It’s a word that immediately forces players to bristle at the thought. No player is going to tank this season. Players must constantly prove that they belong in the NFL. Even star players.
But ownership? That’s another story. If Shad Khan gave Dave Caldwell the go-ahead to clean house and hit the reset button, then that’s putting a lot of faith in a guy who hasn’t delivered winning rosters on a consistent basis. In fact, there has been only one winning team since Khan purchased the club.
“Every team that I’ve ever been on in the NFL 19 years, every year it’s the same one goal at the beginning of the year. ’We are here to win a championship,’ and I just don’t understand how the Jacksonville Jaguars — if that’s the goal, which it absolutely should be reset, rebuild or not,” Brunell said. “Your job is to go win a championship. How did these players and the fans look around and say, ’Well, how are we going to do that?
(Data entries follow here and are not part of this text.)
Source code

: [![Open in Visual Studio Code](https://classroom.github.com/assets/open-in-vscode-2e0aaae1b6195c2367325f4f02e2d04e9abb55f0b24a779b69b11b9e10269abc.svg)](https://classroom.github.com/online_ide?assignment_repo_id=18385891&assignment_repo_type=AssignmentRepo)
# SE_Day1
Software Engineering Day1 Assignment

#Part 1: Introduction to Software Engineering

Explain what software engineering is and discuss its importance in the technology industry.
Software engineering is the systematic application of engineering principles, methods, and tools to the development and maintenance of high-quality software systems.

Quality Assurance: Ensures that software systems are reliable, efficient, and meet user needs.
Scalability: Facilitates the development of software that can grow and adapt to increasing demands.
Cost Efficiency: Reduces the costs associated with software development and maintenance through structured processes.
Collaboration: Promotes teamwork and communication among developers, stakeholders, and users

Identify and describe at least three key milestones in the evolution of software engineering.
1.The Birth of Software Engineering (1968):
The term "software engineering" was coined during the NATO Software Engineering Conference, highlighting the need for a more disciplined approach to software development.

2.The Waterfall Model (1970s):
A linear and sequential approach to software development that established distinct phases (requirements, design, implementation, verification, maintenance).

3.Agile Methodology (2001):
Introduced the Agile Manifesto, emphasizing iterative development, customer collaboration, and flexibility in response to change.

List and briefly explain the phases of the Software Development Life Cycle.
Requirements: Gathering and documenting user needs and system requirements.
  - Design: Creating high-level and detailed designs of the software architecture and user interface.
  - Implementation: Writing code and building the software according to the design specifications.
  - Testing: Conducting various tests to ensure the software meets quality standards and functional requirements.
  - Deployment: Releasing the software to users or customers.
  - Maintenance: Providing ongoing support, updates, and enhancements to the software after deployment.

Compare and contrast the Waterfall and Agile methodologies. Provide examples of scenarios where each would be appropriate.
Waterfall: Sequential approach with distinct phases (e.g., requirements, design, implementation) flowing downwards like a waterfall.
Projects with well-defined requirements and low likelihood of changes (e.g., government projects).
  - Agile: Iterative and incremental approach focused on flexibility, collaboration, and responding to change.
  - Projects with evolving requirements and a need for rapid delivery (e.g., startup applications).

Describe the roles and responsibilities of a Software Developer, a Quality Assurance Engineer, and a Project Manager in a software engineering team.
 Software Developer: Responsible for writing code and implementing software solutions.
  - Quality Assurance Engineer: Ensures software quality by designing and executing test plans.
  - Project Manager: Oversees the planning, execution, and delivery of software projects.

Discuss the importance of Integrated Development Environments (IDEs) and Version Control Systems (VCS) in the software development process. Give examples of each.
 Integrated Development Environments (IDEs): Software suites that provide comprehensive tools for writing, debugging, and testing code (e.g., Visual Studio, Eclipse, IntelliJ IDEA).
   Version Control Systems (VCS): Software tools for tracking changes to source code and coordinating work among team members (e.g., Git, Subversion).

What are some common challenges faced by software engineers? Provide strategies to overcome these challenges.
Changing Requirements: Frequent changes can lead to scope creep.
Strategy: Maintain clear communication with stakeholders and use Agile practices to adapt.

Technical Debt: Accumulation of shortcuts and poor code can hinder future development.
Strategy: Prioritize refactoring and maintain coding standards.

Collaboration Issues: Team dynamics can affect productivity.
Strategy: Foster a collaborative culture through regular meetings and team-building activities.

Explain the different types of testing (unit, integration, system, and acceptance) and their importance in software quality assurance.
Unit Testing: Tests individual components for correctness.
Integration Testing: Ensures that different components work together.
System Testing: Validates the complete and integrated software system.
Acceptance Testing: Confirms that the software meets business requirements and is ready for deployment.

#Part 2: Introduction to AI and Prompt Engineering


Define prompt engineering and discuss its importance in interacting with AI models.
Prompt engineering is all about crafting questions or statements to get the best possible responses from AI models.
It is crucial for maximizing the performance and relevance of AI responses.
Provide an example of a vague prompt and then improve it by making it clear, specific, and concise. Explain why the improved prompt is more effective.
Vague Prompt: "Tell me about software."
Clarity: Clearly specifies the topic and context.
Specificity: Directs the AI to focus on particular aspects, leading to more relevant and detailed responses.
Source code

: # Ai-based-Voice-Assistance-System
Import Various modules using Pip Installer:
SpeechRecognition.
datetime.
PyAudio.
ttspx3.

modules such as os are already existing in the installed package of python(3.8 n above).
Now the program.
We’ve lost so many good young players.’”
Two of the top picks in next April’s draft are expected to be Clemson quarterback Trevor Lawrence and Ohio State quarterback Justin Fields. If the Jaguars wind up with a top-three pick, they’ll likely take a quarterback. Many mock drafts already had the Jaguars taking Lawrence with the first pick. And that was before the Ngakoue trade and waiving Fournette.
If the Jaguars brass is looking forward to the future, that doesn’t leave much hope for the present.
“It really rubs me wrong,” Brunell said. “I find it hard to understand how they can say that they want to win games and yet, you know a lot of these players are just not there anymore.”